### WHAT IS EXPECTED
In the records that follow, find the line with "to Profile view<br>"; from there, retype every line exactly through the line with "This is the client side of MyFlix app", which also belongs to the answer.

### THE DATA
========================
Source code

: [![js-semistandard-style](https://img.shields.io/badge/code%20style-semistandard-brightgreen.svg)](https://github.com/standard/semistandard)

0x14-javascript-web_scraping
========================
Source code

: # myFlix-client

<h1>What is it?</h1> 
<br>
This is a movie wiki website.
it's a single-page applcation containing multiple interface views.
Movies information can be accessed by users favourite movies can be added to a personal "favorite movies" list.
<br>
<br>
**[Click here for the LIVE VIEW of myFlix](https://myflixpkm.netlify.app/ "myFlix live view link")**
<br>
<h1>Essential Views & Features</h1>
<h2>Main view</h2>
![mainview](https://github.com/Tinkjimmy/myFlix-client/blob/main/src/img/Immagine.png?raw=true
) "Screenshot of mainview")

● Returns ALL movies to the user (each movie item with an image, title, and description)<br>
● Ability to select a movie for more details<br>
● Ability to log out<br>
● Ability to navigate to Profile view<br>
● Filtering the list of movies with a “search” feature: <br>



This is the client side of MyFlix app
========================
### RESPONSE FOR THIS EXERCISE
● Ability to navigate to Profile view<br>
● Filtering the list of movies with a “search” feature: <br>



This is the client side of MyFlix app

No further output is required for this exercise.